Congress debates relief bill, McConnell suggests some states may be better off declaring bankruptcy

Michigan Gov. Gretchen Whitmer on Thursday blasted U.S. Senate Republican leader Mitch McConnell for his comments suggesting bankruptcy would be a better route for some states rather than federal aid, as money is doled out to help buffer an economy ravaged by the coronavirus pandemic.

“I was really disappointed to see Sen. McConnell’s comments about letting the states go bankrupt,” Whitmer said in an interview with MSNBC. “I just think that it’s incredibly irresponsible.”

The topic flared up as the U.S. House is expected to vote on Thursday on a fourth relief bill of nearly $500 billion US that passed the Senate earlier this week without including any funding for state and local governments. President Donald Trump said he will begin discussing more aid to state and local governments after he signs that bill into law.

McConnell, whose party controls the Senate, on Wednesday poured cold water on efforts by Democrats to tap federal coffers to provide assistance to state and local governments.

“I think this whole business of additional assistance for state and local governments needs to be thoroughly evaluated,” he said on Hugh Hewitt’s syndicated conservative talk radio show. “There’s not going to be any desire on the Republican side to bail out state pensions by borrowing money from future generations.”

Democrats push back on idea

Later, in an interview with Louisville, Ky.-based radio station WHAS, McConnell said Congress “may well” approve further aid, but that he would want it tightly tied to coronavirus-related costs.

Illinois Sen. Dick Durbin pointed out the stakes, as many municipal and state employees are those who are on the front lines of the pandemic battle.

Whitmer, who expressed hope that Democrats and the Trump administration could overcome objections from Republicans in Congress to providing aid, told MSNBC her state was facing a $3-billion hit to its budget this fiscal year and possibly even a bigger impact next year.

“It will undermine everything from public health to education if we don’t get the kind of support we need out of Washington, D.C.,” she said.

Michigan Gov. Gretchen Whitmer said Thursday her state was facing a $3-billion US hit to its budget this fiscal year and possibly even a bigger impact next year. (Al Goldis/The Associated Press)

Other Democratic governors on Wednesday slammed the idea.

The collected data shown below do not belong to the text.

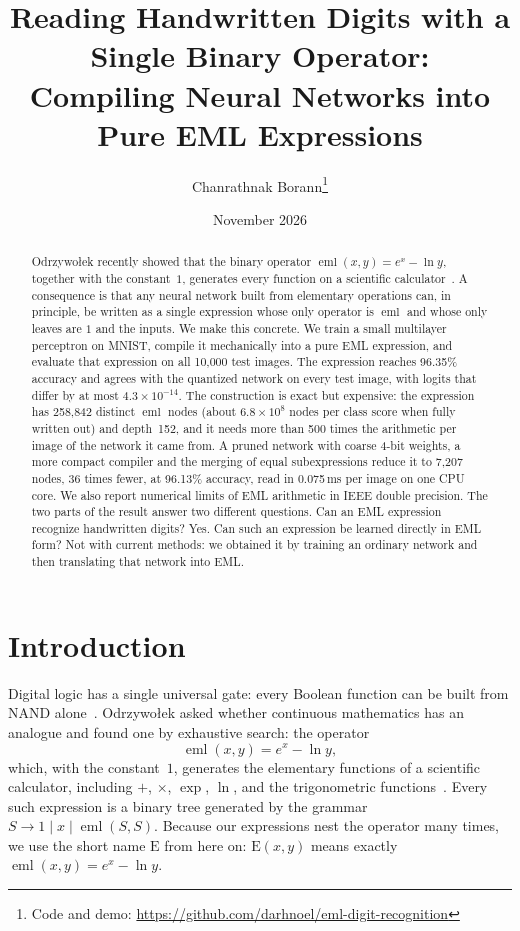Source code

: \documentclass[11pt]{article}
\title{Reading Handwritten Digits with a Single Binary Operator:\\
Compiling Neural Networks into Pure EML Expressions}
\author{Chanrathnak Borann\thanks{Code and demo: \url{https://github.com/darhnoel/eml-digit-recognition}}}
\date{November 2026}
\newcommand{\eml}{\operatorname{eml}}
\newcommand{\E}{\mathrm{E}}
\begin{document}
\maketitle

\begin{abstract}
Odrzywołek recently showed that the binary operator
$\eml(x,y)=e^{x}-\ln y$, together with the constant~$1$, generates every
function on a scientific calculator~\cite{odrzywolek2026}. A consequence is
that any neural network built from elementary operations can, in principle,
be written as a single expression whose only operator is $\eml$ and whose only
leaves are $1$ and the inputs. We make this concrete. We train a small
multilayer perceptron on MNIST, compile it mechanically into a pure EML
expression, and evaluate that expression on all 10{,}000 test images. The
expression reaches 96.35\% accuracy and agrees with the quantized network on
every test image, with logits that differ by at most $4.3\times10^{-14}$.
The construction is exact but expensive: the expression has 258{,}842
distinct $\eml$ nodes (about $6.8\times10^{8}$ nodes per class score when
fully written out) and depth~152, and it needs more than 500 times the arithmetic per image
of the network it came from. A pruned network with coarse 4-bit weights, a
more compact compiler and the merging of equal subexpressions reduce it to
7{,}207 nodes, 36 times fewer, at 96.13\% accuracy, read in 0.075\,ms per
image on one CPU core. We also
report numerical limits of EML arithmetic in IEEE double precision. The two parts of the result answer
two different questions. Can an EML expression recognize handwritten digits?
Yes. Can such an expression be learned directly in EML form? Not with current
methods: we obtained it by training an ordinary network and then translating
that network into EML.
\end{abstract}

\section{Introduction}

Digital logic has a single universal gate: every Boolean function can be
built from NAND alone~\cite{sheffer1913}. Odrzywołek asked whether continuous
mathematics has an analogue and found one by exhaustive search: the operator
\begin{equation}
  \eml(x,y) = e^{x} - \ln y ,
\end{equation}
which, with the constant~$1$, generates the elementary functions of a
scientific calculator, including $+$, $\times$, $\exp$, $\ln$, and the
trigonometric functions~\cite{odrzywolek2026}. Every such expression is a
binary tree generated by the grammar $S \to 1 \mid x \mid \eml(S,S)$.
Because our expressions nest the operator many times, we use the short name
$\E$ from here on: $\E(x,y)$ means exactly $\eml(x,y)=e^{x}-\ln y$.
\end{document}
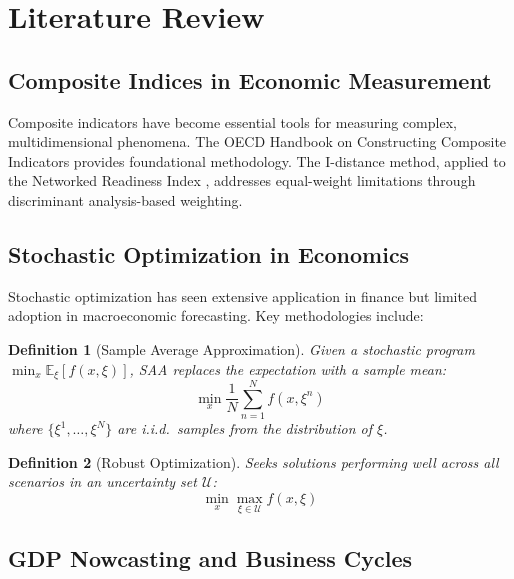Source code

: \documentclass[12pt,a4paper]{article}
\newtheorem{definition}{Definition}
\newcommand{\E}{\mathbb{E}}
\begin{document}
\section{Literature Review}

\subsection{Composite Indices in Economic Measurement}

Composite indicators have become essential tools for measuring complex, multidimensional phenomena. The OECD Handbook on Constructing Composite Indicators \citep{nardo2005handbook} provides foundational methodology. The I-distance method, applied to the Networked Readiness Index \citep{jovanovic2016idistance}, addresses equal-weight limitations through discriminant analysis-based weighting.

\subsection{Stochastic Optimization in Economics}

Stochastic optimization has seen extensive application in finance but limited adoption in macroeconomic forecasting. Key methodologies include:

\begin{definition}[Sample Average Approximation]
Given a stochastic program $\min_x \E_\xi[f(x,\xi)]$, SAA replaces the expectation with a sample mean:
\begin{equation}
    \min_x \frac{1}{N}\sum_{n=1}^{N} f(x, \xi^n)
\end{equation}
where $\{\xi^1, \ldots, \xi^N\}$ are i.i.d.\ samples from the distribution of $\xi$.
\end{definition}

\begin{definition}[Robust Optimization]
Seeks solutions performing well across all scenarios in an uncertainty set $\mathcal{U}$:
\begin{equation}
    \min_x \max_{\xi \in \mathcal{U}} f(x, \xi)
\end{equation}
\end{definition}

\subsection{GDP Nowcasting and Business Cycles}
\end{document}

“Almost hoping for bankruptcy of American states amid the biggest health-care crisis this country has faced is utterly irresponsible,” New Jersey Gov. Phil Murphy said at a press conference.

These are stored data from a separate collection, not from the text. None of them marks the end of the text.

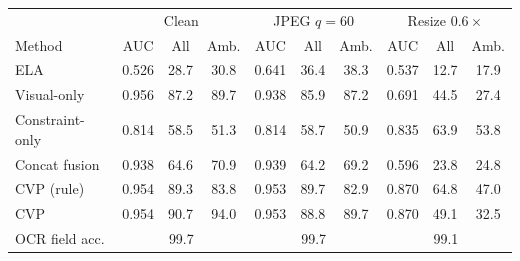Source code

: \begin{tabular}{lccccccccc}
\toprule
 & \multicolumn{3}{c}{Clean} & \multicolumn{3}{c}{JPEG $q{=}60$} & \multicolumn{3}{c}{Resize $0.6\times$}\\
Method & AUC & All & Amb. & AUC & All & Amb. & AUC & All & Amb.\\
\midrule
ELA & 0.526 & 28.7 & 30.8 & 0.641 & 36.4 & 38.3 & 0.537 & 12.7 & 17.9\\
Visual-only & 0.956 & 87.2 & 89.7 & 0.938 & 85.9 & 87.2 & 0.691 & 44.5 & 27.4\\
Constraint-only & 0.814 & 58.5 & 51.3 & 0.814 & 58.7 & 50.9 & 0.835 & 63.9 & 53.8\\
Concat fusion & 0.938 & 64.6 & 70.9 & 0.939 & 64.2 & 69.2 & 0.596 & 23.8 & 24.8\\
CVP (rule) & 0.954 & 89.3 & 83.8 & 0.953 & 89.7 & 82.9 & 0.870 & 64.8 & 47.0\\
CVP & 0.954 & 90.7 & 94.0 & 0.953 & 88.8 & 89.7 & 0.870 & 49.1 & 32.5\\
\midrule
OCR field acc. & \multicolumn{3}{c}{99.7} & \multicolumn{3}{c}{99.7} & \multicolumn{3}{c}{99.1}\\
\bottomrule
\end{tabular}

A spokesperson for Illinois Gov. J.B. Pritzker said “every state is facing budget shortfalls and we need partners in Congress who will work with us on real solutions, instead of using this crisis to propose an ideological Hail Mary.”

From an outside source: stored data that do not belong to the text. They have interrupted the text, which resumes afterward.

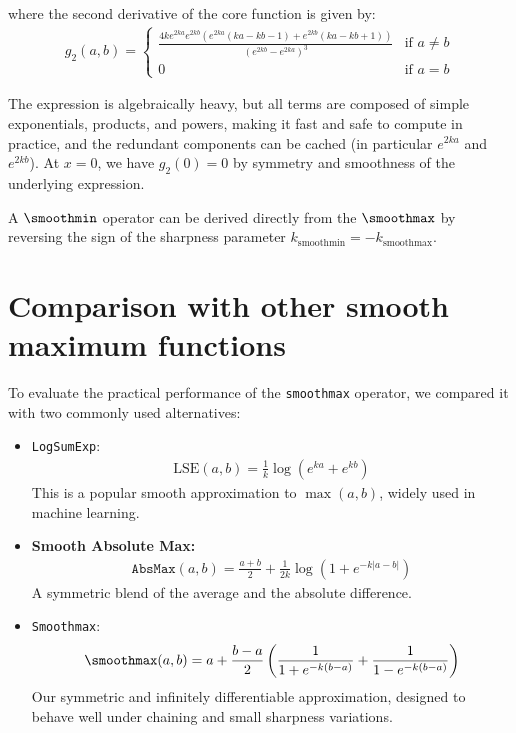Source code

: where the second derivative of the core function is given by:
\begin{align}
    g_2(a, b) = \begin{cases}
        \frac{4ke^{2ka}e^{2kb} \left( e^{2ka} (ka-kb-1) + e^{2kb}(ka - kb + 1) \right)}{\left(e^{2kb}-e^{2ka} \right)^3} &\text{if } a \neq b \\
        0  &\text{if } a = b
    \end{cases}
\end{align}

The expression is algebraically heavy, but all terms are composed of simple exponentials, products, and powers, making it fast and safe to compute in practice, and the redundant components can be cached (in particular $e^{2ka}$ and $e^{2kb}$). At $x = 0$, we have $g_2(0) = 0$ by symmetry and smoothness of the underlying expression.

A $\smoothmin$ operator can be derived directly from the $\smoothmax$ by reversing the sign of the sharpness parameter $k_{\text{smoothmin}} = - k_{\text{smoothmax}}$.



\section{Comparison with other smooth maximum functions}
\label{sec:comparison-smoothmax}

To evaluate the practical performance of the \texttt{smoothmax} operator, we compared it with two commonly used alternatives:

\begin{itemize}
    \item \texttt{LogSumExp}:
    \begin{align}
        \mathrm{LSE}(a, b) = \frac{1}{k} \log\left(e^{k a} + e^{k b}\right)
    \end{align}
    This is a popular smooth approximation to $\max(a, b)$, widely used in machine learning.

    \item \textbf{Smooth Absolute Max:}
    \begin{align}
        \mathrm{\texttt{AbsMax}}(a, b) = \frac{a + b}{2} + \frac{1}{2k} \log\left(1 + e^{-k|a - b|}\right)
    \end{align}
    A symmetric blend of the average and the absolute difference.

    \item \texttt{Smoothmax}:
    \begin{align}
        \smoothmax(a, b) = a + \frac{b - a}{2} \left( \frac{1}{1 + e^{-k(b - a)}} + \frac{1}{1 - e^{-k(b - a)}} \right)
    \end{align}
    Our symmetric and infinitely differentiable approximation, designed to behave well under chaining and small sharpness variations.
\end{itemize}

Bankruptcy rules differ for states and cities

In a letter to Congressional leaders, the National Governors Association on Tuesday reiterated its call for an additional $500 billion to replace revenue lost by the states. The $2.3 trillion federal CARES Act allocated $150 billion to states and local governments exclusively to cover virus-related expenses.

Currently, states cannot file for bankruptcy, while cities and other local governments can use Chapter 9 municipal bankruptcy to restructure their debt if allowed by their states. Puerto Rico, a U.S. commonwealth, commenced a form of municipal bankruptcy in 2017 after the U.S. Congress authorized it.

With social distancing and stay-at-home orders in place around the nation aimed at slowing the virus’s spread, non-essential businesses and services have shuttered, leading to skyrocketing unemployment — a further 4.4 million claims were registered in Thursday’s report — and lower consumer spending. As a result, cities and states are starting to project deep revenue losses, particularly for big money generators like income and sales taxes.

The whole point is a red herring. [McConnell’s] statement is more about how Republicans are going to require concessions from Democrats if Democrats want states to get additional aid.– Market analyst

The IShares National Muni Bond Exchange Traded Fund traded lower after the news, but there was no immediate reaction in the $3.8-trillion U.S. municipal market, where states, cities and other issuers sell debt.

Municipal market analysts played down McConnell’s comments as political posturing. Matt Fabian, a partner at Municipal Market Analytics, said he doubted whether such a move was constitutionally or politically possible.

“The whole point is a red herring,” he said. “[McConnell’s] statement is more about how Republicans are going to require concessions from Democrats if Democrats want states to get additional aid.”

Hugh McGuirk, who oversees just under $30 billion in municipal bonds at T. Rowe Price, said bankruptcy should be an absolutely last resort for any government.

“I think, bankruptcy or not, that ultimately investors want a stable governmental entity providing the necessary services for its citizens,” he said.